Consider what Paul has said earlier to the Romans.

Romans 6:3-11 (NASB) Or do you not know that all of us who have been baptized into Christ Jesus have been baptized into His death? Therefore we have been buried with Him through baptism into death, so that as Christ was raised from the dead through the glory of the Father, so we too might walk in newness of life. For if we have become united with Him in the likeness of His death, certainly we shall also be in the likeness of His resurrection, knowing this, that our old self was crucified with Him, in order that our body of sin might be done away with, so that we would no longer be slaves to sin; for he who has died is freed from sin.

Now if we have died with Christ, we believe that we shall also live with Him, knowing that Christ, having been raised from the dead, is never to die again; death no longer is master over Him. For the death that He died, He died to sin once for all; but the life that He lives, He lives to God. Even so consider yourselves to be dead to sin, but alive to God in Christ Jesus.

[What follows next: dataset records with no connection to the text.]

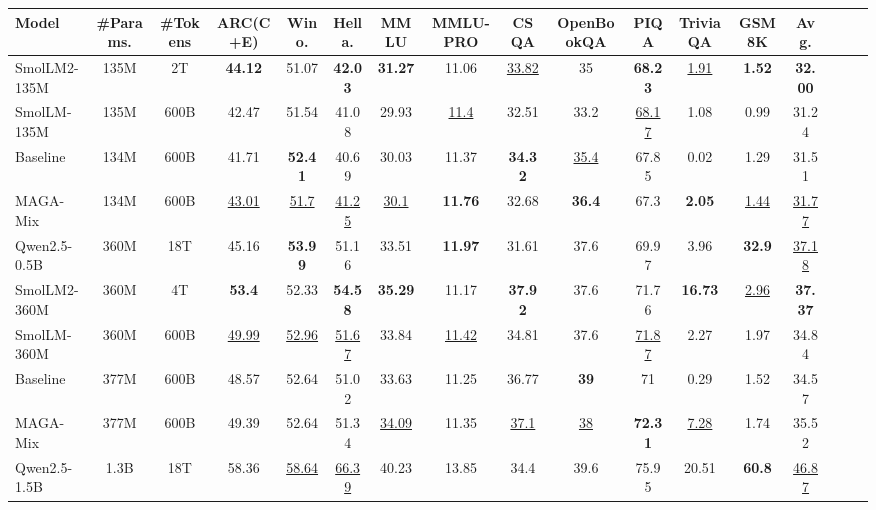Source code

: \begin{table*}[h]
\begin{adjustbox}{max width=\textwidth}
{\begin{tabular}{@{\extracolsep{\fill}}lcccccccccccccccc}
      Model & \#Params. & \#Tokens & ARC(C+E) & Wino. & Hella. & MMLU & MMLU-PRO & CSQA & OpenBookQA & PIQA & TriviaQA & GSM8K & Avg. \\
      \midrule
      SmolLM2-135M & 135M & 2T & \textbf{44.12} & 51.07 & \textbf{42.03} & \textbf{31.27} & 11.06 & \underline{33.82} & 35 & \textbf{68.23} & \underline{1.91} & \textbf{1.52} & \textbf{32.00} \\
      SmolLM-135M & 135M & 600B & 42.47 & 51.54 & 41.08 & 29.93 & \underline{11.4} & 32.51 & 33.2 & \underline{68.17} & 1.08 & 0.99 & 31.24 \\
      Baseline & 134M & 600B & 41.71 & \textbf{52.41} & 40.69 & 30.03 & 11.37 & \textbf{34.32} & \underline{35.4} & 67.85 & 0.02 & 1.29 & 31.51 \\
      MAGA-Mix & 134M & 600B & \colorbox{green!15}{\underline{43.01}} & \underline{51.7} & \colorbox{green!15}{\underline{41.25}} & \colorbox{green!15}{\underline{30.1}} & \colorbox{green!15}{\textbf{11.76}} & 32.68 & \colorbox{green!15}{\textbf{36.4}} & 67.3 & \colorbox{green!15}{\textbf{2.05}} & \colorbox{green!15}{\underline{1.44}} & \colorbox{green!15}{\underline{31.77}} \\
      \midrule
      Qwen2.5-0.5B & 360M & 18T & 45.16 & \textbf{53.99} & 51.16 & 33.51 & \textbf{11.97} & 31.61 & 37.6 & 69.97 & 3.96 & \textbf{32.9} & \underline{37.18} \\
      SmolLM2-360M & 360M & 4T & \textbf{53.4} & 52.33 & \textbf{54.58} & \textbf{35.29} & 11.17 & \textbf{37.92} & 37.6 & 71.76 & \textbf{16.73} & \underline{2.96} & \textbf{37.37} \\
      SmolLM-360M & 360M & 600B & \underline{49.99} & \underline{52.96} & \underline{51.67} & 33.84 & \underline{11.42} & 34.81 & 37.6 & \underline{71.87} & 2.27 & 1.97 & 34.84 \\
      Baseline & 377M & 600B & 48.57 & 52.64 & 51.02 & 33.63 & 11.25 & 36.77 & \textbf{39} & 71 & 0.29 & 1.52 & 34.57 \\
      MAGA-Mix & 377M & 600B & \colorbox{green!15}{49.39} & 52.64 & \colorbox{green!15}{51.34} & \colorbox{green!15}{\underline{34.09}} & \colorbox{green!15}{11.35} & \colorbox{green!15}{\underline{37.1}} & \underline{38} & \colorbox{green!15}{\textbf{72.31}} & \colorbox{green!15}{\underline{7.28}} & \colorbox{green!15}{1.74} & \colorbox{green!15}{35.52} \\
      \midrule
      Qwen2.5-1.5B & 1.3B & 18T & 58.36 & \underline{58.64} & \underline{66.39} & 40.23 & 13.85 & 34.4 & 39.6 & 75.95 & 20.51 & \textbf{60.8} & \underline{46.87} \\

\end{tabular}}
\end{adjustbox}
\end{table*}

This inclusion in Christ is strictly by the action of God, and not of man.

1 Corinthians 1:30 (NASB) But by His doing you are in Christ Jesus, who became to us wisdom from God, and righteousness and sanctification, and redemption, so that, just as it is written, “Let him who boasts, boast in the Lord.”

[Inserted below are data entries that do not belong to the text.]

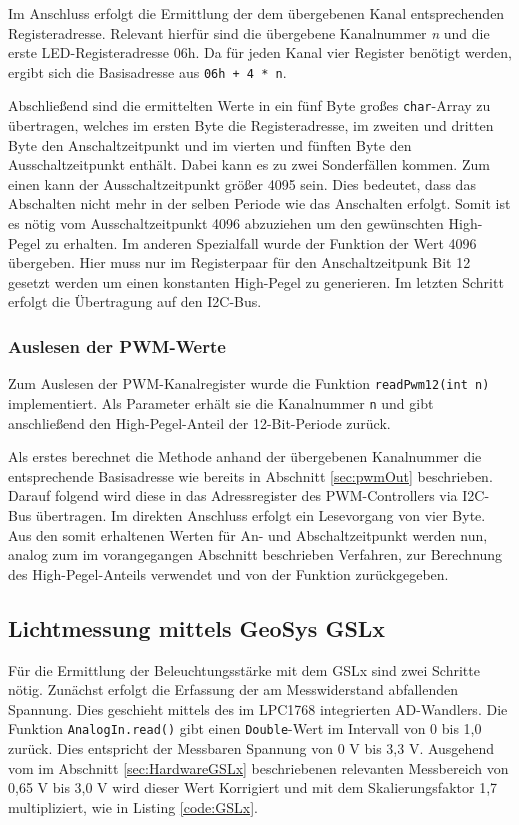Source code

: \documentclass[a4paper,12pt]{scrartcl}
\begin{document}
Im Anschluss erfolgt die Ermittlung der dem übergebenen Kanal entsprechenden Registeradresse. Relevant hierfür sind die übergebene Kanalnummer \textit{n} und die erste LED-Registeradresse 06h. Da für jeden Kanal vier Register benötigt werden, ergibt sich die Basisadresse aus \texttt{06h + 4 * n}.

Abschließend sind die ermittelten Werte in ein fünf Byte großes \texttt{char}-Array zu übertragen, welches im ersten Byte die Registeradresse, im zweiten und dritten Byte den Anschaltzeitpunkt und im vierten und fünften Byte den Ausschaltzeitpunkt enthält. Dabei kann es zu zwei Sonderfällen kommen. Zum einen kann der Ausschaltzeitpunkt größer 4095 sein. Dies bedeutet, dass das Abschalten nicht mehr in der selben Periode wie das Anschalten erfolgt. Somit ist es nötig vom Ausschaltzeitpunkt 4096 abzuziehen um den gewünschten High-Pegel zu erhalten. Im anderen Spezialfall wurde der Funktion der Wert 4096 übergeben. Hier muss nur im Registerpaar für den Anschaltzeitpunk Bit 12 gesetzt werden um einen konstanten High-Pegel zu generieren. Im letzten Schritt erfolgt die Übertragung auf den I2C-Bus.


\subsubsection{Auslesen der PWM-Werte}
Zum Auslesen der PWM-Kanalregister wurde die Funktion \texttt{readPwm12(int n)} implementiert. Als Parameter erhält sie die Kanalnummer \texttt{n} und gibt anschließend den High-Pegel-Anteil der 12-Bit-Periode zurück.

Als erstes berechnet die Methode anhand der übergebenen Kanalnummer die entsprechende Basisadresse wie bereits in Abschnitt \ref{sec:pwmOut} beschrieben. Darauf folgend wird diese in das Adressregister des PWM-Controllers via I2C-Bus übertragen. Im direkten Anschluss erfolgt ein Lesevorgang von vier Byte. Aus den somit erhaltenen Werten für An- und Abschaltzeitpunkt werden nun, analog zum im vorangegangen Abschnitt beschrieben Verfahren, zur Berechnung des High-Pegel-Anteils verwendet und von der Funktion zurückgegeben.

\subsection{Lichtmessung mittels GeoSys GSLx}
\label{sec:impGSLx}
Für die Ermittlung der Beleuchtungsstärke mit dem GSLx sind zwei Schritte nötig. Zunächst erfolgt die Erfassung der am Messwiderstand abfallenden Spannung. Dies geschieht mittels des im LPC1768 integrierten AD-Wandlers. Die Funktion \texttt{AnalogIn.read()} gibt einen \texttt{Double}-Wert im Intervall von 0 bis 1,0 zurück. Dies entspricht der Messbaren Spannung von 0 V bis 3,3 V. Ausgehend vom im Abschnitt \ref{sec:HardwareGSLx} beschriebenen relevanten Messbereich von 0,65 V bis 3,0 V wird dieser Wert Korrigiert und mit dem Skalierungsfaktor 1,7 multipliziert, wie in Listing \ref{code:GSLx}.
\end{document}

  • This is relevant to me. So to be in Christ means that Messiah is abiding in you? Also it might mean that you are made righteous? I now know that you get to be in Christ( in other words you are born again/saved/child of God/made righteous?) by calling[1 cor.1:2], by election[Eph.1:4&1 Cor.1:30], by faith[eph.1:13-14], by obedience[1 john.2:3-6]. It's good news to know that you get to be in Christ when you are called, elected, believe in your heart and obey.
    – alvoutila
    Sep 21, 2014 at 20:48
  • @laovultai Indeed, it is good news to all.
    – Andrew
    Oct 5, 2014 at 5:40

It's just an alternative way to express that you have accepted Christ as Savior. It generally is used communally --"together in Christ" -- representing the way Christian belief unifies us.